The following designs require specialized software or biostatistician consultation:
If the user requests any of these, respond:
"This design requires specialized tools beyond this skill's scope. Consider using G*Power software (free, https://www.psychologie.hhu.de/gpower), PASS software, or consulting a biostatistician for [specific design]."
For retrospective studies, formal power analysis is often impractical because the dataset already exists. In these cases, an experience-based justification is acceptable for IRB and many journals. Offer this path when the user describes a retrospective design.
Two approaches:
Estimate N from the number of examinations performed at the institution during the study period.
Total exams in period × prevalence of target condition × (1 - exclusion rate) = Expected N
IRB justification template:
Based on approximately [X] [modality] examinations performed annually at [institution], and an estimated prevalence of [condition] of [Y]%, we anticipate identifying approximately [N] eligible patients over the [Z]-year study period. After accounting for an estimated [W]% exclusion rate (due to [reasons]), we expect a final sample of approximately [N_adj] patients for analysis.
Use sample sizes from published studies with similar designs as justification.
IRB justification template:
Previous studies evaluating [similar topic] with [similar design] enrolled [N1] (Author1 et al., Year), [N2] (Author2 et al., Year), and [N3] (Author3 et al., Year) patients. Our anticipated sample of [N] patients is [comparable to / larger than] these prior studies.
Even for retrospective studies, a formal sample size calculation is preferred when:
In these cases, proceed to Phase 3 with the appropriate test from the decision tree.
${CLAUDE_SKILL_DIR}/references/formulas.md for the exact formula.If the user is uncertain about parameters, offer a sensitivity table showing N across a range of plausible values (e.g., varying effect size or power from 0.80 to 0.90).
Always structure the final output as follows:
## Sample Size Calculation Report
### Study Design
[1-2 sentence summary of the design and test selected]
### Parameters
| Parameter | Value | Source |
|-----------|-------|--------|
| ... | ... | user / literature / convention |
### Result
- **Required sample size**: N = [value]
- **With [X]% attrition adjustment**: N_adj = [value]
### R Code (Reproducible)
```r
# [complete, self-contained R script]
# Dependencies: [list packages]
# Run: Rscript sample_size_calc.R
# [complete, self-contained Python script]
# Dependencies: [list packages]
# Run: python sample_size_calc.py
A sample of [N] participants is required to detect [effect description] with [power]% power at a [one/two]-sided significance level of [alpha], assuming [key assumptions]. Accounting for an estimated [X]% attrition rate, we plan to enroll [N_adj] participants.

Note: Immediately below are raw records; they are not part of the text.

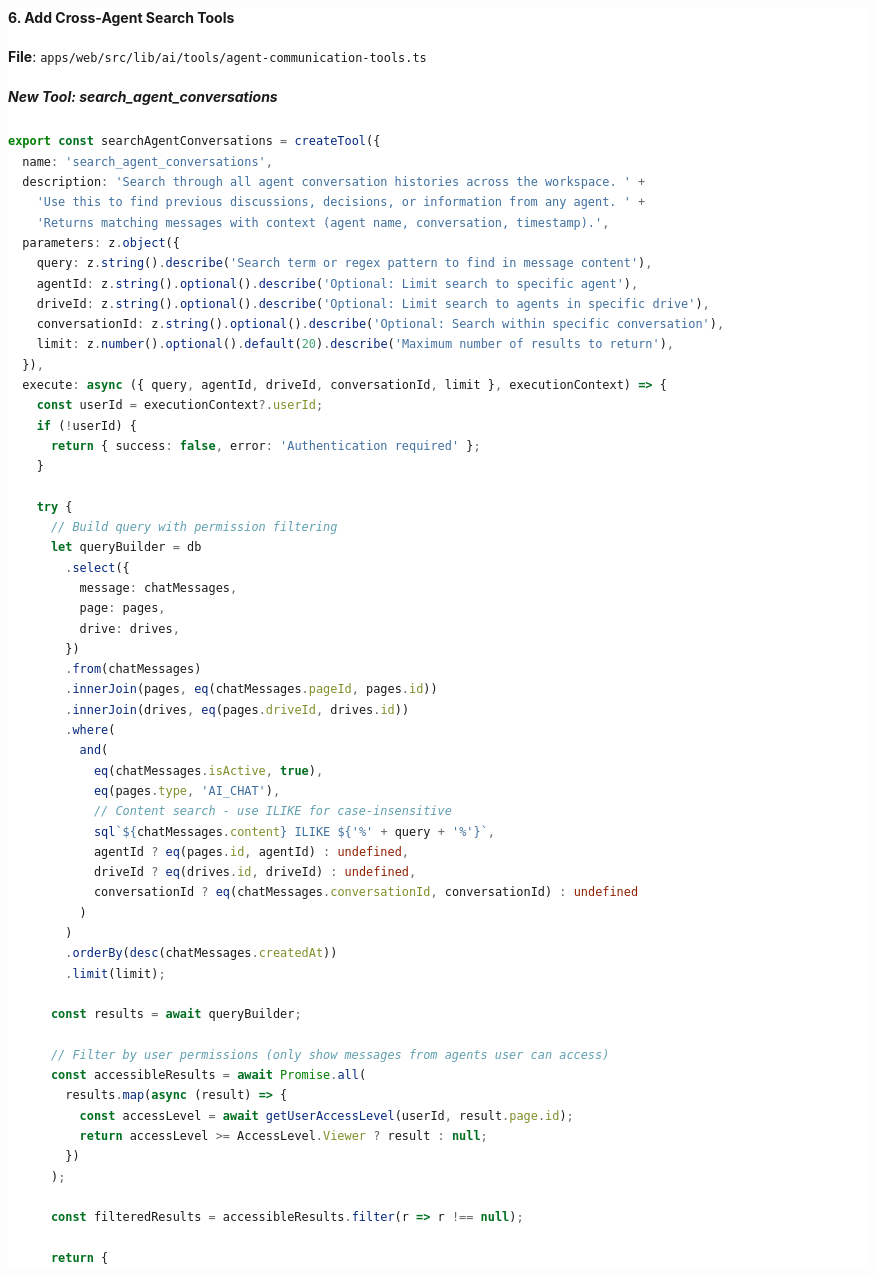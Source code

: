 #### 6. Add Cross-Agent Search Tools

**File**: `apps/web/src/lib/ai/tools/agent-communication-tools.ts`

##### New Tool: search_agent_conversations

```typescript
export const searchAgentConversations = createTool({
  name: 'search_agent_conversations',
  description: 'Search through all agent conversation histories across the workspace. ' +
    'Use this to find previous discussions, decisions, or information from any agent. ' +
    'Returns matching messages with context (agent name, conversation, timestamp).',
  parameters: z.object({
    query: z.string().describe('Search term or regex pattern to find in message content'),
    agentId: z.string().optional().describe('Optional: Limit search to specific agent'),
    driveId: z.string().optional().describe('Optional: Limit search to agents in specific drive'),
    conversationId: z.string().optional().describe('Optional: Search within specific conversation'),
    limit: z.number().optional().default(20).describe('Maximum number of results to return'),
  }),
  execute: async ({ query, agentId, driveId, conversationId, limit }, executionContext) => {
    const userId = executionContext?.userId;
    if (!userId) {
      return { success: false, error: 'Authentication required' };
    }

    try {
      // Build query with permission filtering
      let queryBuilder = db
        .select({
          message: chatMessages,
          page: pages,
          drive: drives,
        })
        .from(chatMessages)
        .innerJoin(pages, eq(chatMessages.pageId, pages.id))
        .innerJoin(drives, eq(pages.driveId, drives.id))
        .where(
          and(
            eq(chatMessages.isActive, true),
            eq(pages.type, 'AI_CHAT'),
            // Content search - use ILIKE for case-insensitive
            sql`${chatMessages.content} ILIKE ${'%' + query + '%'}`,
            agentId ? eq(pages.id, agentId) : undefined,
            driveId ? eq(drives.id, driveId) : undefined,
            conversationId ? eq(chatMessages.conversationId, conversationId) : undefined
          )
        )
        .orderBy(desc(chatMessages.createdAt))
        .limit(limit);

      const results = await queryBuilder;

      // Filter by user permissions (only show messages from agents user can access)
      const accessibleResults = await Promise.all(
        results.map(async (result) => {
          const accessLevel = await getUserAccessLevel(userId, result.page.id);
          return accessLevel >= AccessLevel.Viewer ? result : null;
        })
      );

      const filteredResults = accessibleResults.filter(r => r !== null);

      return {
```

This calculation is based on [formula/method reference].
[Cohen's benchmark classification + clinical meaning in the context of this study]
---
## IRB Justification Text Guidelines
The IRB text must:
1. State the required N clearly.
2. Name the statistical test and its formula source.

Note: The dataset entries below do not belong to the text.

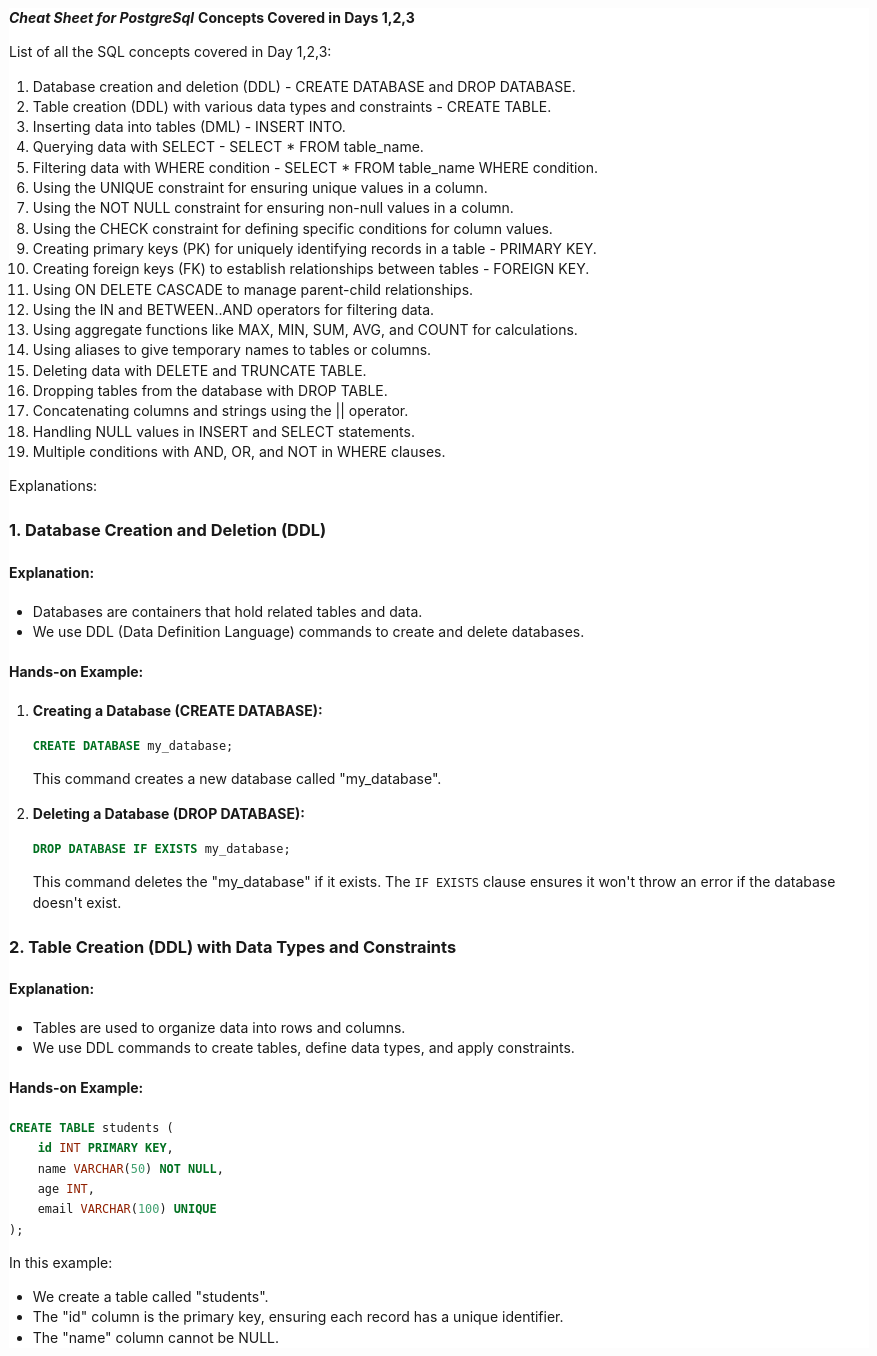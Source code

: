 ***Cheat Sheet for PostgreSql***
**Concepts Covered in Days 1,2,3**

List of all the SQL concepts covered in Day 1,2,3:

1. Database creation and deletion (DDL) - CREATE DATABASE and DROP DATABASE.
2. Table creation (DDL) with various data types and constraints - CREATE TABLE.
3. Inserting data into tables (DML) - INSERT INTO.
4. Querying data with SELECT - SELECT * FROM table_name.
5. Filtering data with WHERE condition - SELECT * FROM table_name WHERE condition.
6. Using the UNIQUE constraint for ensuring unique values in a column.
7. Using the NOT NULL constraint for ensuring non-null values in a column.
8. Using the CHECK constraint for defining specific conditions for column values.
9. Creating primary keys (PK) for uniquely identifying records in a table - PRIMARY KEY.
10. Creating foreign keys (FK) to establish relationships between tables - FOREIGN KEY.
11. Using ON DELETE CASCADE to manage parent-child relationships.
12. Using the IN and BETWEEN..AND operators for filtering data.
13. Using aggregate functions like MAX, MIN, SUM, AVG, and COUNT for calculations.
14. Using aliases to give temporary names to tables or columns.
15. Deleting data with DELETE and TRUNCATE TABLE.
16. Dropping tables from the database with DROP TABLE.
17. Concatenating columns and strings using the || operator.
18. Handling NULL values in INSERT and SELECT statements.
19. Multiple conditions with AND, OR, and NOT in WHERE clauses.

Explanations:

### 1. Database Creation and Deletion (DDL)

#### Explanation:
- Databases are containers that hold related tables and data.
- We use DDL (Data Definition Language) commands to create and delete databases.

#### Hands-on Example:
1. **Creating a Database (CREATE DATABASE):**
   ```sql
   CREATE DATABASE my_database;
   ```
   This command creates a new database called "my_database".

2. **Deleting a Database (DROP DATABASE):**
   ```sql
   DROP DATABASE IF EXISTS my_database;
   ```
   This command deletes the "my_database" if it exists. The `IF EXISTS` clause ensures it won't throw an error if the database doesn't exist.

### 2. Table Creation (DDL) with Data Types and Constraints

#### Explanation:
- Tables are used to organize data into rows and columns.
- We use DDL commands to create tables, define data types, and apply constraints.

#### Hands-on Example:
```sql
CREATE TABLE students (
    id INT PRIMARY KEY,
    name VARCHAR(50) NOT NULL,
    age INT,
    email VARCHAR(100) UNIQUE
);
```
In this example:
- We create a table called "students".
- The "id" column is the primary key, ensuring each record has a unique identifier.
- The "name" column cannot be NULL.
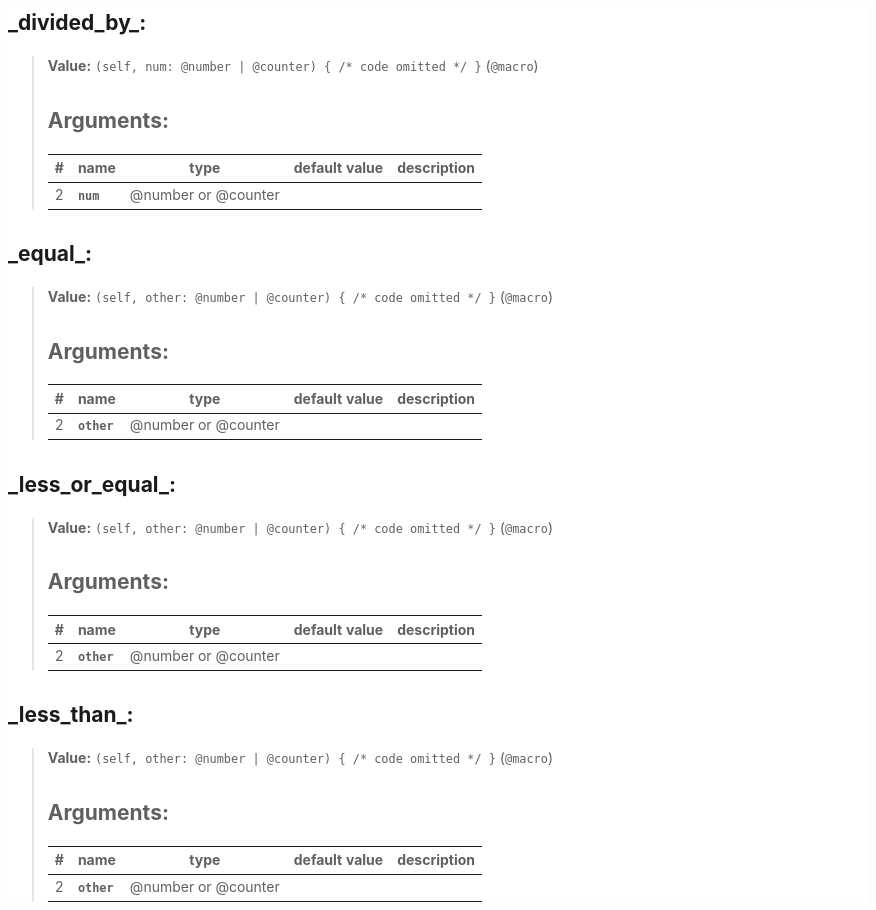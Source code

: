 ## **\_divided\_by\_**:

> **Value:** `(self, num: @number | @counter) { /* code omitted */ }` (`@macro`) 
>
>## Arguments:
>
>| # | name | type | default value | description |
>| - | ---- | ---- | ------------- | ----------- |
>| 2 | **`num`** | @number or @counter | | |
>  
>  
>

## **\_equal\_**:

> **Value:** `(self, other: @number | @counter) { /* code omitted */ }` (`@macro`) 
>
>## Arguments:
>
>| # | name | type | default value | description |
>| - | ---- | ---- | ------------- | ----------- |
>| 2 | **`other`** | @number or @counter | | |
>  
>  
>

## **\_less\_or\_equal\_**:

> **Value:** `(self, other: @number | @counter) { /* code omitted */ }` (`@macro`) 
>
>## Arguments:
>
>| # | name | type | default value | description |
>| - | ---- | ---- | ------------- | ----------- |
>| 2 | **`other`** | @number or @counter | | |
>  
>  
>

## **\_less\_than\_**:

> **Value:** `(self, other: @number | @counter) { /* code omitted */ }` (`@macro`) 
>
>## Arguments:
>
>| # | name | type | default value | description |
>| - | ---- | ---- | ------------- | ----------- |
>| 2 | **`other`** | @number or @counter | | |
>  
>  
>

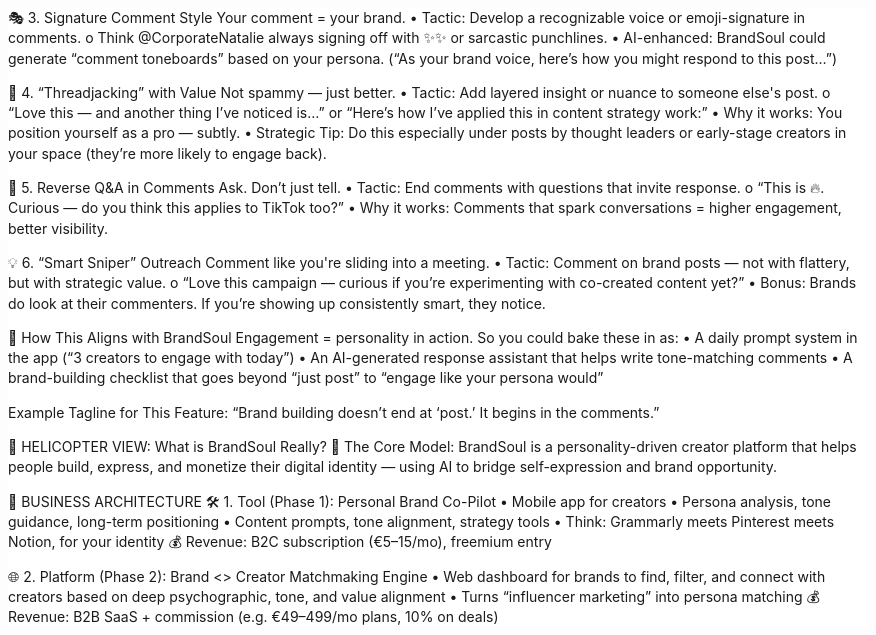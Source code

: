 🎭 3. Signature Comment Style
Your comment = your brand.
•	Tactic: Develop a recognizable voice or emoji-signature in comments.
o	Think @CorporateNatalie always signing off with ✨✨ or sarcastic punchlines.
•	AI-enhanced: BrandSoul could generate “comment toneboards” based on your persona. (“As your brand voice, here’s how you might respond to this post…”)
 
🧵 4. “Threadjacking” with Value
Not spammy — just better.
•	Tactic: Add layered insight or nuance to someone else's post.
o	“Love this — and another thing I’ve noticed is…” or “Here’s how I’ve applied this in content strategy work:”
•	Why it works: You position yourself as a pro — subtly.
•	Strategic Tip: Do this especially under posts by thought leaders or early-stage creators in your space (they’re more likely to engage back).
 
🧠 5. Reverse Q&A in Comments
Ask. Don’t just tell.
•	Tactic: End comments with questions that invite response.
o	“This is 🔥. Curious — do you think this applies to TikTok too?”
•	Why it works: Comments that spark conversations = higher engagement, better visibility.
 
💡 6. “Smart Sniper” Outreach
Comment like you're sliding into a meeting.
•	Tactic: Comment on brand posts — not with flattery, but with strategic value.
o	“Love this campaign — curious if you’re experimenting with co-created content yet?”
•	Bonus: Brands do look at their commenters. If you’re showing up consistently smart, they notice.
 
🎯 How This Aligns with BrandSoul
Engagement = personality in action. So you could bake these in as:
•	A daily prompt system in the app (“3 creators to engage with today”)
•	An AI-generated response assistant that helps write tone-matching comments
•	A brand-building checklist that goes beyond “just post” to “engage like your persona would”
 
Example Tagline for This Feature:
“Brand building doesn’t end at ‘post.’ It begins in the comments.”
 
🚁 HELICOPTER VIEW: What is BrandSoul Really?
🧬 The Core Model:
BrandSoul is a personality-driven creator platform that helps people build, express, and monetize their digital identity — using AI to bridge self-expression and brand opportunity.
 
🧱 BUSINESS ARCHITECTURE
🛠️ 1. Tool (Phase 1): Personal Brand Co-Pilot
•	Mobile app for creators
•	Persona analysis, tone guidance, long-term positioning
•	Content prompts, tone alignment, strategy tools
•	Think: Grammarly meets Pinterest meets Notion, for your identity
💰 Revenue: B2C subscription (€5–15/mo), freemium entry
 
🌐 2. Platform (Phase 2): Brand <> Creator Matchmaking Engine
•	Web dashboard for brands to find, filter, and connect with creators based on deep psychographic, tone, and value alignment
•	Turns “influencer marketing” into persona matching
💰 Revenue: B2B SaaS + commission (e.g. €49–499/mo plans, 10% on deals)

3. Specify all assumed parameters (effect size, alpha, power).
4. State the attrition adjustment and final enrollment target.
5. Cite the methodological reference (e.g., "Schoenfeld, 1981" for survival).

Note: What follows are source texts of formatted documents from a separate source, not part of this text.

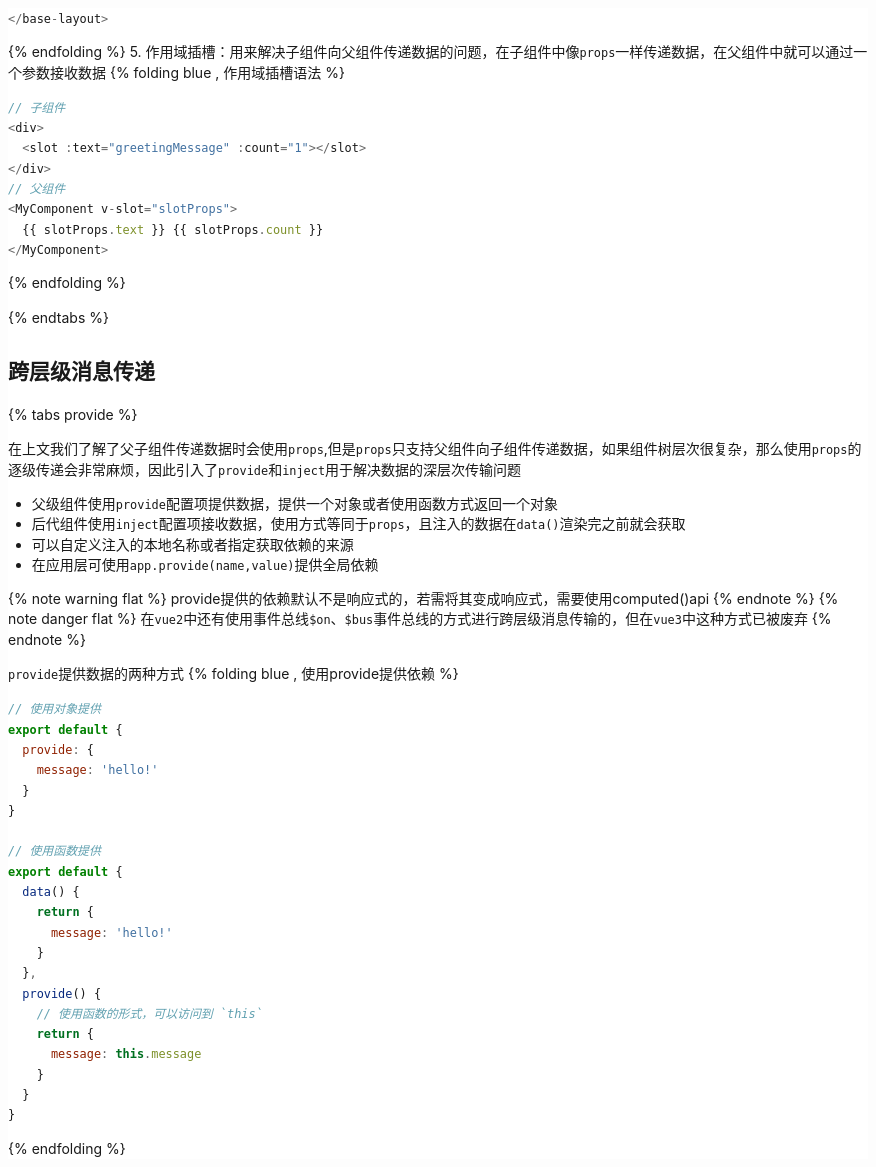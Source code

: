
 ```js
</base-layout>
```
{% endfolding %}
5. 作用域插槽：用来解决子组件向父组件传递数据的问题，在子组件中像`props`一样传递数据，在父组件中就可以通过一个参数接收数据
{% folding blue , 作用域插槽语法 %}
```js
// 子组件
<div>
  <slot :text="greetingMessage" :count="1"></slot>
</div>
// 父组件
<MyComponent v-slot="slotProps">
  {{ slotProps.text }} {{ slotProps.count }}
</MyComponent>
```
{% endfolding %}

{% endtabs %}
## 跨层级消息传递
{% tabs provide %}

在上文我们了解了父子组件传递数据时会使用`props`,但是`props`只支持父组件向子组件传递数据，如果组件树层次很复杂，那么使用`props`的逐级传递会非常麻烦，因此引入了`provide`和`inject`用于解决数据的深层次传输问题
- 父级组件使用`provide`配置项提供数据，提供一个对象或者使用函数方式返回一个对象
- 后代组件使用`inject`配置项接收数据，使用方式等同于`props`，且注入的数据在`data()`渲染完之前就会获取
- 可以自定义注入的本地名称或者指定获取依赖的来源
- 在应用层可使用`app.provide(name,value)`提供全局依赖

{% note warning flat %}
provide提供的依赖默认不是响应式的，若需将其变成响应式，需要使用computed()api
{% endnote %}
{% note danger flat %}
在`vue2`中还有使用事件总线`$on`、`$bus`事件总线的方式进行跨层级消息传输的，但在`vue3`中这种方式已被废弃
{% endnote %}


`provide`提供数据的两种方式
{% folding blue , 使用provide提供依赖 %}
```js
// 使用对象提供
export default {
  provide: {
    message: 'hello!'
  }
}

// 使用函数提供
export default {
  data() {
    return {
      message: 'hello!'
    }
  },
  provide() {
    // 使用函数的形式，可以访问到 `this`
    return {
      message: this.message
    }
  }
}
```
{% endfolding %}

6. Use formal, third-person language suitable for an ethics board.
---
## Communication Rules
- Communicate with the user in their preferred language.
- Use English for all statistical terminology, effect size names, and test names.
- Be explicit about assumptions and their impact on the result.
- When the user provides vague effect size estimates, flag the uncertainty and suggest a sensitivity analysis.
- Never fabricate references. Cite only verified methodological sources from `formulas.md`.
## Anti-Hallucination
- **Never fabricate file paths, URLs, DOIs, or package names.** Verify existence before recommending.
- **Never invent journal metadata, impact factors, or submission policies** without verification at the journal's website.
- If a tool, package, or resource does not exist or you are unsure, say so explicitly rather than guessing.